The third movement is a Presto that opens
with muted flurries in the strings, soon joined by octaves high in the piano that
create a feeling of tense expectation. This mood is shattered by a series of strenuous
scales and trills, before a central dance section in which elements reminiscent
of Klezmer and even a brief Chopin-esque passage for solo piano combine to
emphasise the ‘cabaret’ feel already latent in the previous movement.
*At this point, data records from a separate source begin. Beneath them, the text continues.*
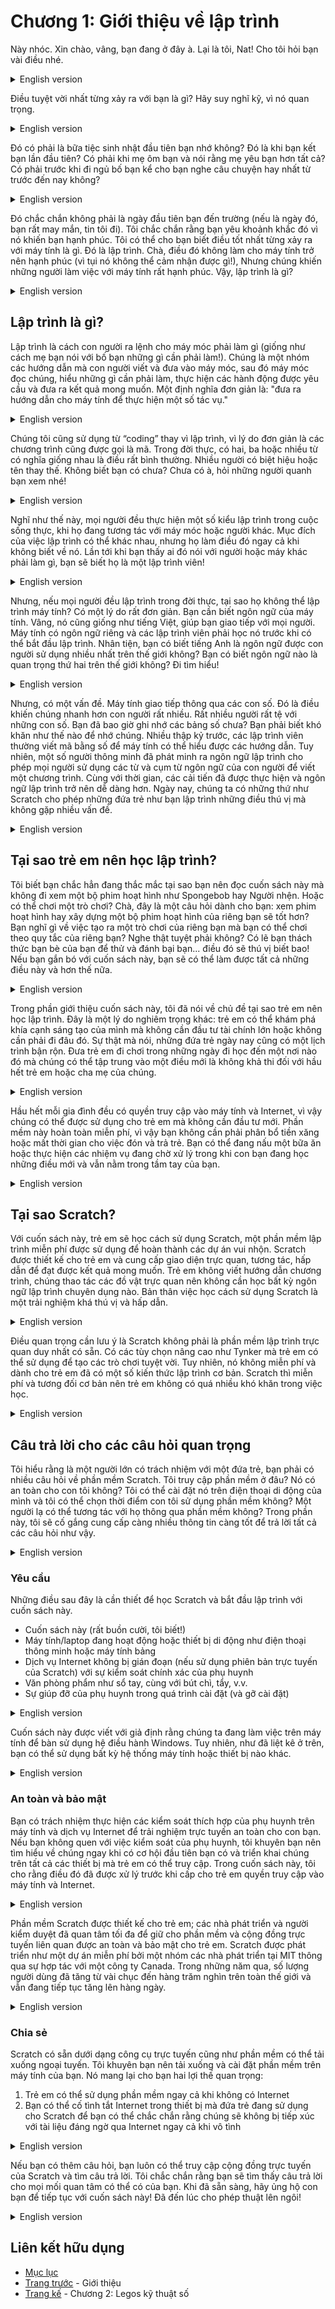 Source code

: # Chương 1: Giới thiệu về lập trình

Này nhóc. Xin chào, vâng, bạn đang ở đây à. Lại là tôi, Nat! Cho tôi hỏi bạn vài điều nhé.

<details>
  <summary>English version</summary>

  > Hey kid. Hello, yes, you there. It’s me, Nat again! Let me ask you something.

</details>

Điều tuyệt vời nhất từng xảy ra với bạn là gì? Hãy suy nghĩ kỹ, vì nó quan trọng.

<details>
  <summary>English version</summary>

  > What’s the best thing that ever happened to you? Think hard, because it is
important.
</details>

Đó có phải là bữa tiệc sinh nhật đầu tiên bạn nhớ không? Đó là khi bạn kết bạn lần đầu tiên? Có phải khi mẹ ôm bạn và nói rằng mẹ yêu bạn hơn tất cả? Có phải trước khi đi ngủ bố bạn kể cho bạn nghe câu chuyện hay nhất từ trước đến nay không?

<details>
  <summary>English version</summary>

  > Was it the first birthday party you remember? Was it when you made your
first friend? Was it when mommy hugged you and said she loves you more
than anything? Was it your dad telling you the best bed-time story ever?
</details>

Đó chắc chắn không phải là ngày đầu tiên bạn đến trường (nếu là ngày đó, bạn rất may mắn, tin tôi đi). Tôi chắc chắn rằng bạn yêu khoảnh khắc đó vì nó khiến bạn hạnh phúc. Tôi có thể cho bạn biết điều tốt nhất từng xảy ra với máy tính là gì. Đó là lập trình. Chà, điều đó không làm cho máy tính trở nên hạnh phúc (vì tụi nó không thể cảm nhận được gì!), Nhưng chúng khiến những người làm việc với máy tính rất hạnh phúc. Vậy, lập trình là gì?

<details>
  <summary>English version</summary>

  > It was definitely not your first day at school (if it is, you are very lucky,
believe me). I am sure that you love that moment because it makes you
happy. I can tell you what is the best thing that ever happened to computers.
It was programming. Well, it doesn’t make computers happy (because they
can’t feel anything!), but they made people who work with computers very
happy. So, what is programming?
</details>

## Lập trình là gì?

Lập trình là cách con người ra lệnh cho máy móc phải làm gì (giống như cách mẹ bạn nói với bố bạn những gì cần phải làm!). Chúng là một nhóm các hướng dẫn mà con người viết và đưa vào máy móc, sau đó máy móc đọc chúng, hiểu những gì cần phải làm, thực hiện các hành động được yêu cầu và đưa ra kết quả mong muốn. Một định nghĩa đơn giản là: "đưa ra hướng dẫn cho máy tính để thực hiện một số tác vụ."

<details>
  <summary>English version</summary>

  > Programming is the way humans tell machines what to do (much like how
your mom tells your dad what needs to be done!). They are a group of
instructions that people write and feed into machines, then the machines read
them, understand what needs to be done, perform the required actions, and
output the desired results. A simplified definition is: “giving instructions to a
computer to perform some task.”
</details>

Chúng tôi cũng sử dụng từ “coding” thay vì lập trình, vì lý do đơn giản là các chương trình cũng được gọi là mã. Trong đời thực, có hai, ba hoặc nhiều từ có nghĩa giống nhau là điều rất bình thường. Nhiều người có biệt hiệu hoặc tên thay thế. Không biết bạn có chưa? Chưa có à, hỏi những người quanh bạn xem nhé!

<details>
  <summary>English version</summary>

  > We also use the word “coding” instead of programming, for the simple
reason that programs are also called codes. It is very common in real-life to
have two, three or more words that mean the same. Many people have
nicknames or alternate names. Do you know if you have one? Time to ask
around!
</details>

Nghĩ như thế này, mọi người đều thực hiện một số kiểu lập trình trong cuộc sống thực, khi họ đang tương tác với máy móc hoặc người khác. Mục đích của việc lập trình có thể khác nhau, nhưng họ làm điều đó ngay cả khi không biết về nó. Lần tới khi bạn thấy ai đó nói với người hoặc máy khác phải làm gì, bạn sẽ biết họ là một lập trình viên!

<details>
  <summary>English version</summary>

  > If you think about it, everyone does some kind of programming in real life,
either when they are interacting with machines or other people. The purpose
of programming might differ, but they do it even without knowing about it.
Next time you see someone telling another person or machine what to do,
you would know they are a programmer!
</details>

Nhưng, nếu mọi người đều lập trình trong đời thực, tại sao họ không thể lập trình máy tính? Có một lý do rất đơn giản. Bạn cần biết ngôn ngữ của máy tính. Vâng, nó cũng giống như tiếng Việt, giúp bạn giao tiếp với mọi người. Máy tính có ngôn ngữ riêng và các lập trình viên phải học nó trước khi có thể bắt đầu lập trình. Nhân tiện, bạn có biết tiếng Anh là ngôn ngữ được con người sử dụng nhiều nhất trên thế giới không? Bạn có biết ngôn ngữ nào là quan trọng thứ hai trên thế giới không? Đi tìm hiểu!

<details>
  <summary>English version</summary>

  > But, if everyone does programming in real-life, why are they not able to
program computers? There is a very simple reason. You need to know the
language of computers. Yes, it’s just like English, which helps you
communicate with everyone else. Computers have their own language and
programmers have to learn it before they can start programming. By the way,
did you know English is the most spoken language by humans in the world?
Do you know which is the second most important language in the world? Go
find out!
</details>

Nhưng, có một vấn đề. Máy tính giao tiếp thông qua các con số. Đó là điều khiến chúng nhanh hơn con người rất nhiều. Rất nhiều người rất tệ với những con số. Bạn đã bao giờ ghi nhớ các bảng số chưa? Bạn phải biết khó khăn như thế nào để nhớ chúng. Nhiều thập kỷ trước, các lập trình viên thường viết mã bằng số để máy tính có thể hiểu được các hướng dẫn. Tuy nhiên, một số người thông minh đã phát minh ra ngôn ngữ lập trình cho phép mọi người sử dụng các từ và cụm từ ngôn ngữ của con người để viết một chương trình. Cùng với thời gian, các cải tiến đã được thực hiện và ngôn ngữ lập trình trở nên dễ dàng hơn. Ngày nay, chúng ta có những thứ như Scratch cho phép những đứa trẻ như bạn lập trình những điều thú vị mà không gặp nhiều vấn đề.

<details>
  <summary>English version</summary>

  > But, there’s a problem. Computers communicate through numbers. It’s what
makes them so much faster than humans. A lot of humans are very bad with
numbers. Have you ever memorized number tables? You must know how
difficult it is to remember them. Decades ago, programmers used to code in
numbers so computers could understand the instructions. But, some smart
people invented programming languages that enabled people to use words
and phrases from human languages to write a program. With time,
improvements were made and programming languages became easier. Today,
we have stuff like Scratch that enables kids like you to program fun things
without much of a problem.
</details>

## Tại sao trẻ em nên học lập trình?

Tôi biết bạn chắc hẳn đang thắc mắc tại sao bạn nên đọc cuốn sách này mà không đi xem một bộ phim hoạt hình như Spongebob hay Người nhện. Hoặc có thể chơi một trò chơi? Chà, đây là một câu hỏi dành cho bạn: xem phim hoạt hình hay xây dựng một bộ phim hoạt hình của riêng bạn sẽ tốt hơn? Bạn nghĩ gì về việc tạo ra một trò chơi của riêng bạn mà bạn có thể chơi theo quy tắc của riêng bạn? Nghe thật tuyệt phải không? Có lẽ bạn thách thức bạn bè của bạn để thử và đánh bại bạn... điều đó sẽ thú vị biết bao! Nếu bạn gắn bó với cuốn sách này, bạn sẽ có thể làm được tất cả những điều này và hơn thế nữa.

<details>
  <summary>English version</summary>

  > I know you must be wondering why you should read this book and not go
watch a cartoon like Spongebob or Spiderman. Or maybe play a game? Well,
here’s a question for you: is it better to watch a cartoon or build one of your
own? How about creating a game of your own that you can play by your own
rules? Sounds fantastic, doesn’t it? Perhaps you challenge your friends to try
and beat you...how much fun that would be! If you stick with this book, you
will be able to do all of these things and more.
</details>

Trong phần giới thiệu cuốn sách này, tôi đã nói về chủ đề tại sao trẻ em nên học lập trình. Đây là một lý do nghiêm trọng khác: trẻ em có thể khám phá khía cạnh sáng tạo của mình mà không cần đầu tư tài chính lớn hoặc không cần phải đi đâu đó. Sự thật mà nói, những đứa trẻ ngày nay cũng có một lịch trình bận rộn. Đưa trẻ em đi chơi trong những ngày đi học đến một nơi nào đó mà chúng có thể tập trung vào một điều mới là không khả thi đối với hầu hết trẻ em hoặc cha mẹ của chúng.

<details>
  <summary>English version</summary>

  > In the introduction to this book, I have already talked about the topic of why
kids should learn programming. Here’s another serious reason: kids can
explore their creative side without the need for big financial investment or the
need to go somewhere else. Truth be told, kids these days also have a busy
schedule. Taking kids out on school days to somewhere that they can focus
on a new thing isn’t feasible for most kids or their parents.
</details>

Hầu hết mỗi gia đình đều có quyền truy cập vào máy tính và Internet, vì vậy chúng có thể được sử dụng cho trẻ em mà không cần đầu tư mới. Phần mềm này hoàn toàn miễn phí, vì vậy bạn không cần phải phân bổ tiền xăng hoặc mất thời gian cho việc đón và trả trẻ. Bạn có thể đang nấu một bữa ăn hoặc thực hiện các nhiệm vụ đang chờ xử lý trong khi con bạn đang học những điều mới và vẫn nằm trong tầm tay của bạn.

<details>
  <summary>English version</summary>

  > Most homes have access to computers and the Internet, so they can be
utilized for kids without any new investment. The software is completely
free, so there’s no need to allocate gas money or take time out of your
schedule for pick up and drop off. You could be cooking a meal or catching
up on pending tasks while your kid is learning new things and remaining
within your reach.
</details>

## Tại sao Scratch?

Với cuốn sách này, trẻ em sẽ học cách sử dụng Scratch, một phần mềm lập trình miễn phí được sử dụng để hoàn thành các dự án vui nhộn. Scratch được thiết kế cho trẻ em và cung cấp giao diện trực quan, tương tác, hấp dẫn để đạt được kết quả mong muốn. Trẻ em không viết hướng dẫn chương trình, chúng thao tác các đồ vật trực quan nên không cần học bất kỳ ngôn ngữ lập trình chuyên dụng nào. Bản thân việc học cách sử dụng Scratch là một trải nghiệm khá thú vị và hấp dẫn.

<details>
  <summary>English version</summary>

  > With this book, kids will learn to use Scratch, a free programming software
used to complete fun projects. Scratch is designed for kids and offers an
engaging, interactive, visual interface to achieve desired results. Kids do not
write program instructions, they manipulate visual objects so there’s no need
to learn any dedicated programming language. Learning how to use Scratch
in itself is quite a fun and engaging experience.
</details>

Điều quan trọng cần lưu ý là Scratch không phải là phần mềm lập trình trực quan duy nhất có sẵn. Có các tùy chọn nâng cao như Tynker mà trẻ em có thể sử dụng để tạo các trò chơi tuyệt vời. Tuy nhiên, nó không miễn phí và dành cho trẻ em đã có một số kiến thức lập trình cơ bản. Scratch thì miễn phí và tương đối cơ bản nên trẻ em không có quá nhiều khó khăn trong việc học.

<details>
  <summary>English version</summary>

  > It is important to note that Scratch is not the only visual programming
software available. There are advanced options like Tynker that kids can use
to create awesome games. But, it is not free and is better for kids who already
have some basic programming knowledge. Scratch is free and relatively basic
so kids do not have a steep learning curve.
</details>

## Câu trả lời cho các câu hỏi quan trọng

Tôi hiểu rằng là một người lớn có trách nhiệm với một đứa trẻ, bạn phải có nhiều câu hỏi về phần mềm Scratch. Tôi truy cập phần mềm ở đâu? Nó có an toàn cho con tôi không? Tôi có thể cài đặt nó trên điện thoại di động của mình và tôi có thể chọn thời điểm con tôi sử dụng phần mềm không? Một người lạ có thể tương tác với họ thông qua phần mềm không? Trong phần này, tôi sẽ cố gắng cung cấp càng nhiều thông tin càng tốt để trả lời tất cả các câu hỏi như vậy.

<details>
  <summary>English version</summary>

  > I understand that as an adult responsible for a kid, you must have many
questions about the Scratch software. Where do I access the software? Is it
safe for my kid? Can I install it on my cell phone and can I choose when my
kid uses the software? Can a stranger interact with them through the
software? In this section, I will try to give as much information as possible to
answer all such questions.
</details>

### Yêu cầu

Những điều sau đây là cần thiết để học Scratch và bắt đầu lập trình với cuốn sách này.
 - Cuốn sách này (rất buồn cười, tôi biết!)
 - Máy tính/laptop đang hoạt động hoặc thiết bị di động như điện thoại thông minh hoặc máy tính bảng
 - Dịch vụ Internet không bị gián đoạn (nếu sử dụng phiên bản trực tuyến của Scratch) với sự kiểm soát chính xác của phụ huynh
 - Văn phòng phẩm như sổ tay, cùng với bút chì, tẩy, v.v.
 - Sự giúp đỡ của phụ huynh trong quá trình cài đặt (và gỡ cài đặt)

<details>
  <summary>English version</summary>

  > The following things are needed to learn Scratch and start programming with this book.
  > - This book (very funny, I know!)
  > - Access to a working computer or a mobile device such as smartphone or a tablet
  > - Uninterrupted Internet service (if using the online version of Scratch) with correct parental controls
  > - Stationery like a notebook, along with a pencil, eraser, etc
  > - Adult supervision during installation (and uninstallation)
</details>

Cuốn sách này được viết với giả định rằng chúng ta đang làm việc trên máy tính để bàn sử dụng hệ điều hành Windows. Tuy nhiên, như đã liệt kê ở trên, bạn có thể sử dụng bất kỳ hệ thống máy tính hoặc thiết bị nào khác.

<details>
  <summary>English version</summary>

  > This book is written with the assumption that we are working on a desktop
computer using a Windows operating system. But, as listed above, you can
use any other computer system or device.
</details>

### An toàn và bảo mật

Bạn có trách nhiệm thực hiện các kiểm soát thích hợp của phụ huynh trên máy tính và dịch vụ Internet để trải nghiệm trực tuyến an toàn cho con bạn. Nếu bạn không quen với việc kiểm soát của phụ huynh, tôi khuyên bạn nên tìm hiểu về chúng ngay khi có cơ hội đầu tiên bạn có và triển khai chúng trên tất cả các thiết bị mà trẻ em có thể truy cập. Trong cuốn sách này, tôi cho rằng điều đó đã được xử lý trước khi cấp cho trẻ em quyền truy cập vào máy tính và Internet.

<details>
  <summary>English version</summary>

  > It is your responsibility to implement proper parental controls on the
computer and Internet service so the online experience is safe for your kid. If
you are unfamiliar with parental controls, I advise you to learn about them at
the first chance you get and implement them on all devices that are accessible
to kids. In this book, I have assumed that’s already taken care of before
giving kids access to the computer and Internet.
</details>

Phần mềm Scratch được thiết kế cho trẻ em; các nhà phát triển và người kiểm duyệt đã quan tâm tối đa để giữ cho phần mềm và cộng đồng trực tuyến liên quan được an toàn và bảo mật cho trẻ em. Scratch được phát triển như một dự án miễn phí bởi một nhóm các nhà phát triển tại MIT thông qua sự hợp tác với một công ty Canada. Trong những năm qua, số lượng người dùng đã tăng từ vài chục đến hàng trăm nghìn trên toàn thế giới và vẫn đang tiếp tục tăng lên hàng ngày.

<details>
  <summary>English version</summary>

  > Scratch software is designed for kids and utmost care has been given by
developers and moderators to keep the software and the related online
community safe and secure for kids. Scratch was developed as a free project
by a team of developers at MIT through collaboration with a Canadian firm.
Over the years, the number of users has grown from a few dozens to
hundreds of thousands worldwide and is still growing every day.
</details>

### Chia sẻ

Scratch có sẵn dưới dạng công cụ trực tuyến cũng như phần mềm có thể tải xuống ngoại tuyến. Tôi khuyên bạn nên tải xuống và cài đặt phần mềm trên máy tính của bạn. Nó mang lại cho bạn hai lợi thế quan trọng:
  1. Trẻ em có thể sử dụng phần mềm ngay cả khi không có Internet
  2. Bạn có thể cố tình tắt Internet trong thiết bị mà đứa trẻ đang sử dụng cho Scratch để bạn có thể chắc chắn rằng chúng sẽ không bị tiếp xúc với tài liệu đáng ngờ qua Internet ngay cả khi vô tình
<details>
  <summary>English version</summary>

  > Scratch is available as an online tool as well as an offline downloadable software. I would suggest downloading and installing the software on your computer. It gives you two important advantages:
  > 1. Kids can use the software even when the Internet is out
  > 2. You can deliberately turn off the Internet in the device the kid is using for Scratch so you have the surety they won’t be exposed to questionable material over the Internet even by accident
</details>

Nếu bạn có thêm câu hỏi, bạn luôn có thể truy cập cộng đồng trực tuyến của Scratch và tìm câu trả lời. Tôi chắc chắn rằng bạn sẽ tìm thấy câu trả lời cho mọi mối quan tâm có thể có của bạn. Khi đã sẵn sàng, hãy ủng hộ con bạn để tiếp tục với cuốn sách này! Đã đến lúc cho phép thuật lên ngôi!

<details>
  <summary>English version</summary>

  > If you have more questions, you can always visit the online community of
Scratch and find answers. I am sure you will find answers to every possible
concern you might have. When ready, give your kid the thumbs up to
continue with this book! It’s time for magic!
</details>

## Liên kết hữu dụng
- [Mục lục](README.md)
- [Trang trước](introduction.md) - Giới thiệu
- [Trang kế](02-Digital-Legos.md) - Chương 2: Legos kỹ thuật số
The long-drawn Largo rapidly darkens
the mood, providing a sobering contrast to the previous manic jubilation; its
character is stark, verging on melancholic. A line of implacable octaves sets
the tone. The first violin delivers a mournful solo, before a strident burst of
major tonality in the piano. Energy accumulates, before a heart-rending flurry
of passion. The quasi-recitative theme once again moves to the solo piano,
before a morendo close. A
contemporary reviewer described this movement as ‘disturbingly lyrical and
deeply meditative’.
With such contrasts already
encountered, the final movement has several questions to address, which is does
with a succession of strongly characterised themes. It opens with strident,
almost machine-like pulsations, with aggressive interjections from the piano.
Syncopated rhythms abound. The second theme is unexpected: firmly in the major,
it presents a folk-like dance, playful and mischievous, like an east-European
take on an Irish jig. The piano contrasts with a jazz-like canon, before the
first violin reintroduces the opening movement’s first theme, taking up a
thread that serves to unite the whole work. This is soon combined with the folk-like
melody in an unsettling blend. The juxtaposition builds to become more jarring
before a fiery restatement of the first movement theme in full. Energy
dissipates for the work’s close, softly concluding in a troublingly
inconclusive F major.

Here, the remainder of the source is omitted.